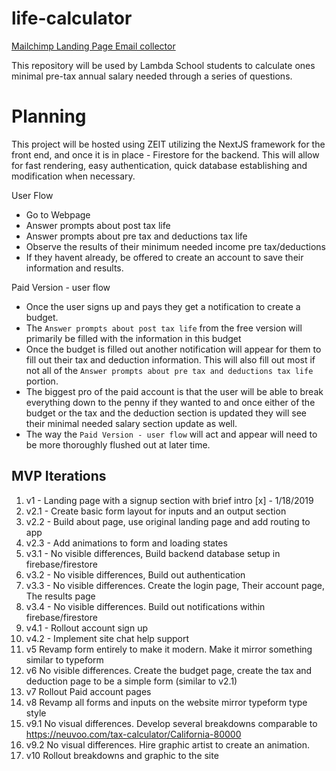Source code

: # life-calculator

[Mailchimp Landing Page Email collector](https://mailchi.mp/ead1b3134e7b/life-calculator)

This repository will be used by Lambda School students to calculate ones minimal pre-tax annual salary needed through a series of questions.

# Planning

This project will be hosted using ZEIT utilizing the NextJS framework for the front end, and once it is in place - Firestore for the backend. This will allow for fast rendering, easy authentication, quick database establishing and modification when necessary.

User Flow

- Go to Webpage
- Answer prompts about post tax life
- Answer prompts about pre tax and deductions tax life
- Observe the results of their minimum needed income pre tax/deductions
- If they havent already, be offered to create an account to save their information and results.

Paid Version - user flow

- Once the user signs up and pays they get a notification to create a budget.
- The `Answer prompts about post tax life` from the free version will primarily be filled with the information in this budget
- Once the budget is filled out another notification will appear for them to fill out their tax and deduction information. This will also fill out most if not all of the `Answer prompts about pre tax and deductions tax life` portion.
- The biggest pro of the paid account is that the user will be able to break everything down to the penny if they wanted to and once either of the budget or the tax and the deduction section is updated they will see their minimal needed salary section update as well.
- The way the `Paid Version - user flow` will act and appear will need to be more thoroughly flushed out at later time.

## MVP Iterations

1. v1 - Landing page with a signup section with brief intro [x] - 1/18/2019
2. v2.1 - Create basic form layout for inputs and an output section
3. v2.2 - Build about page, use original landing page and add routing to app
4. v2.3 - Add animations to form and loading states
5. v3.1 - No visible differences, Build backend database setup in firebase/firestore
6. v3.2 - No visible differences, Build out authentication
7. v3.3 - No visible differences. Create the login page, Their account page, The results page
8. v3.4 - No visible differences. Build out notifications within firebase/firestore
9. v4.1 - Rollout account sign up
10. v4.2 - Implement site chat help support
11. v5 Revamp form entirely to make it modern. Make it mirror something similar to typeform
12. v6 No visible differences. Create the budget page, create the tax and deduction page to be a simple form (similar to v2.1)
13. v7 Rollout Paid account pages
14. v8 Revamp all forms and inputs on the website mirror typeform type style
15. v9.1 No visual differences. Develop several breakdowns comparable to https://neuvoo.com/tax-calculator/California-80000
16. v9.2 No visual differences. Hire graphic artist to create an animation.
17. v10 Rollout breakdowns and graphic to the site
────────────────────
EXERCISE AIM
Print exactly the lines running from the start of the entries above to the line with "- Once the budget", both included; leave out any pictures.

EXPECTED ANSWER
Source code

: # life-calculator

[Mailchimp Landing Page Email collector](https://mailchi.mp/ead1b3134e7b/life-calculator)

This repository will be used by Lambda School students to calculate ones minimal pre-tax annual salary needed through a series of questions.

# Planning

This project will be hosted using ZEIT utilizing the NextJS framework for the front end, and once it is in place - Firestore for the backend. This will allow for fast rendering, easy authentication, quick database establishing and modification when necessary.

User Flow

- Go to Webpage
- Answer prompts about post tax life
- Answer prompts about pre tax and deductions tax life
- Observe the results of their minimum needed income pre tax/deductions
- If they havent already, be offered to create an account to save their information and results.

Paid Version - user flow

- Once the user signs up and pays they get a notification to create a budget.
- The `Answer prompts about post tax life` from the free version will primarily be filled with the information in this budget
- Once the budget is filled out another notification will appear for them to fill out their tax and deduction information. This will also fill out most if not all of the `Answer prompts about pre tax and deductions tax life` portion.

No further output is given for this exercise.